"Our demand is that you stop demanding that we come up with demands!"
I thought about that line a lot this past week. (It's from a recent cartoon by Matt Bors.) I was a block from the White House, at the protest that began the Occupy movement: the October 2011 Stop the Machine demonstration.
Stop the Machine, timed to begin on the 10th anniversary of the U.S. invasion of Afghanistan, was based on a simple, powerful premise. A coalition of seasoned protesters, including Veterans for Peace, CodePink, Fellowship of Reconciliation, Progressive Democrats of America and Peace Action, would take over a public space, then refuse to leave until our demand--withdrawal from Afghanistan--was met.
Adbusters magazine preempted our demonstration, which had been widely publicized, with Occupy Wall Street.

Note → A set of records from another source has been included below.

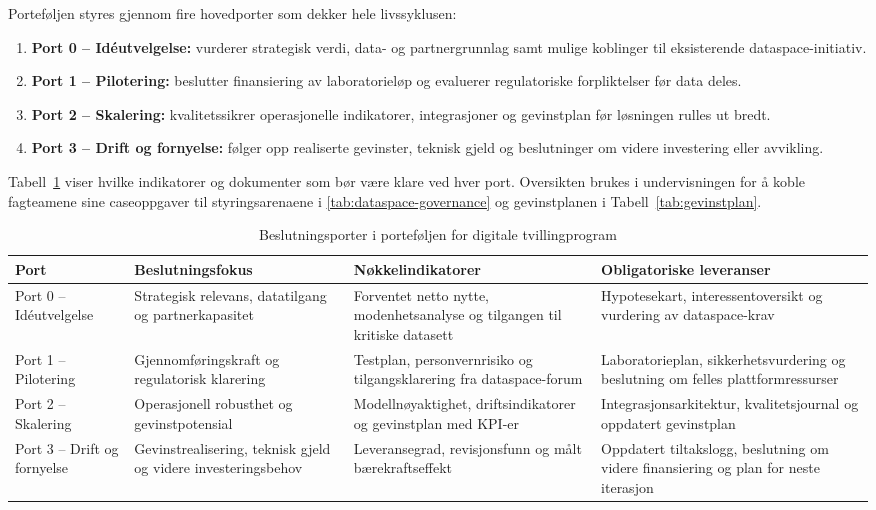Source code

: Porteføljen styres gjennom fire hovedporter som dekker hele livssyklusen:
\begin{enumerate}
    \item \textbf{Port 0 – Idéutvelgelse:} vurderer strategisk verdi, data- og partnergrunnlag samt mulige koblinger til eksisterende dataspace-initiativ.
    \item \textbf{Port 1 – Pilotering:} beslutter finansiering av laboratorieløp og evaluerer regulatoriske forpliktelser før data deles.
    \item \textbf{Port 2 – Skalering:} kvalitetssikrer operasjonelle indikatorer, integrasjoner og gevinstplan før løsningen rulles ut bredt.
    \item \textbf{Port 3 – Drift og fornyelse:} følger opp realiserte gevinster, teknisk gjeld og beslutninger om videre investering eller avvikling.
\end{enumerate}

Tabell~\ref{tab:portefolje-porter} viser hvilke indikatorer og dokumenter som bør være klare ved hver port. Oversikten brukes i undervisningen for å koble fagteamene sine caseoppgaver til styringsarenaene i \autoref{tab:dataspace-governance} og gevinstplanen i Tabell~\ref{tab:gevinstplan}.

\begin{table}[h]
    \centering
    \caption{Beslutningsporter i porteføljen for digitale tvillingprogram}
    \label{tab:portefolje-porter}
    \begin{tabular}{p{2.8cm}p{3.8cm}p{3.4cm}p{3.4cm}}
        \toprule
        Port & Beslutningsfokus & Nøkkelindikatorer & Obligatoriske leveranser \\
        \midrule
        Port 0 – Idéutvelgelse & Strategisk relevans, datatilgang og partnerkapasitet & Forventet netto nytte, modenhetsanalyse og tilgangen til kritiske datasett & Hypotesekart, interessentoversikt og vurdering av dataspace-krav \\
        Port 1 – Pilotering & Gjennomføringskraft og regulatorisk klarering & Testplan, personvernrisiko og tilgangsklarering fra dataspace-forum & Laboratorieplan, sikkerhetsvurdering og beslutning om felles plattformressurser \\
        Port 2 – Skalering & Operasjonell robusthet og gevinstpotensial & Modellnøyaktighet, driftsindikatorer og gevinstplan med KPI-er & Integrasjonsarkitektur, kvalitetsjournal og oppdatert gevinstplan \\
        Port 3 – Drift og fornyelse & Gevinstrealisering, teknisk gjeld og videre investeringsbehov & Leveransegrad, revisjonsfunn og målt bærekraftseffekt & Oppdatert tiltakslogg, beslutning om videre finansiering og plan for neste iterasjon \\
        \bottomrule
    \end{tabular}
\end{table}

It's the sort of thing an unscrupulous businessman might do. But it's all good. The sooner the revolution, the better. And the Occupy folks chose a better name.
Like other old-timers (I'm 48), I criticized Occupy Wall Street for its wanky PR and street theater shenanigans. Critiquing with love, I joined others in the media for demanding specific demands. That, after all, is how agitators used to do things. Hijack a plane and ask for money. Take over a prison until the warden agrees to improved conditions. Strike until you get a raise.
That's one of the things that changed on 9/11. No one ever claimed responsibility for the attacks. No group issued any demands.
The Stop the Machiners in Freedom Plaza are mostly Gen Xers in their 40s and Baby Boomers in their 50s and 60s. There are hundreds, sometimes thousands, of them, many spending the night in tents. Eight blocks away in McPherson Square is Occupy D.C., the decidedly younger and whiter (mostly Gen Yers in their 20s) Washington spin-off of Occupy Wall Street. As you'd expect, Occupy is wilder and more energetic. As you'd also expect, Stop the Machine is calmer and more organized.
"What are your demands?" my friends back home emailed me. Coming up with demands is job one. But job one is slow going. This is not merely a non-hierarchical but an anti-hierarchical movement. Everyone gets an equal say. Influenced by the Occupy movement (and other progressive protests, such as the anti-globalization struggle), Stop the Machine has embraced a system in which all decisions are arrived at by unanimous consensus. Anyone, regardless of their social status or education, can block a decision agreed upon by hundreds of other people.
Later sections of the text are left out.